§ **Exercise directions**
Using the data below, repeat all of it precisely.

§ **Source texts of formatted documents**
◇ ◇ ◇ ◇ ◇
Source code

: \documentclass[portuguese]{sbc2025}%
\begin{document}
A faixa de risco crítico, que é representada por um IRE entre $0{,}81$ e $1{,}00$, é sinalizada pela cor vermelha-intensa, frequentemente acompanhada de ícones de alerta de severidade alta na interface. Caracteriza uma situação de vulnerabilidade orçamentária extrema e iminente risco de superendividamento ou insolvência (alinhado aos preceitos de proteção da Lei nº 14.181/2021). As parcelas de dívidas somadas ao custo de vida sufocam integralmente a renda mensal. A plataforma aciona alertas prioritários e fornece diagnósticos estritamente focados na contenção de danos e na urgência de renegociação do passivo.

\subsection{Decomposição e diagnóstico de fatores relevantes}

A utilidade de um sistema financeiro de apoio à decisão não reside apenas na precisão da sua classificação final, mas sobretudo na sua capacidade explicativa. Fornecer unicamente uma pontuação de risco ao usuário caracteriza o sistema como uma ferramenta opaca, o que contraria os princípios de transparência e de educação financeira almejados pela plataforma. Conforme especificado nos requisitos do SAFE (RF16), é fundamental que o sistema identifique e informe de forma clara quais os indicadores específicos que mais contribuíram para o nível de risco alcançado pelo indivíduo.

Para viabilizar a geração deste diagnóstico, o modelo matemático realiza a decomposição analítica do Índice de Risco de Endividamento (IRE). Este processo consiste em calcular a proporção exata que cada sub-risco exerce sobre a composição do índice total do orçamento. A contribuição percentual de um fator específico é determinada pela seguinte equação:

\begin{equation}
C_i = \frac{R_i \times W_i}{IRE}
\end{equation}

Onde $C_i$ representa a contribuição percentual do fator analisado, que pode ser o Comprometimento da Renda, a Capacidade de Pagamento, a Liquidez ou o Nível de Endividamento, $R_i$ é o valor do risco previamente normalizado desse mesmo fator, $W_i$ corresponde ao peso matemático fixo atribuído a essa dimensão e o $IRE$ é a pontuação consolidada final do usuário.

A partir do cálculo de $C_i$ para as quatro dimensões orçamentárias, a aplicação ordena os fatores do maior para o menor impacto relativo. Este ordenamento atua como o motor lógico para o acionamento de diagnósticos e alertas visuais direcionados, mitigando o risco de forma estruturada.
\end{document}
◇ ◇ ◇ ◇ ◇
§ **Result of this task**
Source code

: \documentclass[portuguese]{sbc2025}%
\begin{document}
A faixa de risco crítico, que é representada por um IRE entre $0{,}81$ e $1{,}00$, é sinalizada pela cor vermelha-intensa, frequentemente acompanhada de ícones de alerta de severidade alta na interface. Caracteriza uma situação de vulnerabilidade orçamentária extrema e iminente risco de superendividamento ou insolvência (alinhado aos preceitos de proteção da Lei nº 14.181/2021). As parcelas de dívidas somadas ao custo de vida sufocam integralmente a renda mensal. A plataforma aciona alertas prioritários e fornece diagnósticos estritamente focados na contenção de danos e na urgência de renegociação do passivo.

\subsection{Decomposição e diagnóstico de fatores relevantes}

A utilidade de um sistema financeiro de apoio à decisão não reside apenas na precisão da sua classificação final, mas sobretudo na sua capacidade explicativa. Fornecer unicamente uma pontuação de risco ao usuário caracteriza o sistema como uma ferramenta opaca, o que contraria os princípios de transparência e de educação financeira almejados pela plataforma. Conforme especificado nos requisitos do SAFE (RF16), é fundamental que o sistema identifique e informe de forma clara quais os indicadores específicos que mais contribuíram para o nível de risco alcançado pelo indivíduo.

Para viabilizar a geração deste diagnóstico, o modelo matemático realiza a decomposição analítica do Índice de Risco de Endividamento (IRE). Este processo consiste em calcular a proporção exata que cada sub-risco exerce sobre a composição do índice total do orçamento. A contribuição percentual de um fator específico é determinada pela seguinte equação:

\begin{equation}
C_i = \frac{R_i \times W_i}{IRE}
\end{equation}

Onde $C_i$ representa a contribuição percentual do fator analisado, que pode ser o Comprometimento da Renda, a Capacidade de Pagamento, a Liquidez ou o Nível de Endividamento, $R_i$ é o valor do risco previamente normalizado desse mesmo fator, $W_i$ corresponde ao peso matemático fixo atribuído a essa dimensão e o $IRE$ é a pontuação consolidada final do usuário.

A partir do cálculo de $C_i$ para as quatro dimensões orçamentárias, a aplicação ordena os fatores do maior para o menor impacto relativo. Este ordenamento atua como o motor lógico para o acionamento de diagnósticos e alertas visuais direcionados, mitigando o risco de forma estruturada.
\end{document}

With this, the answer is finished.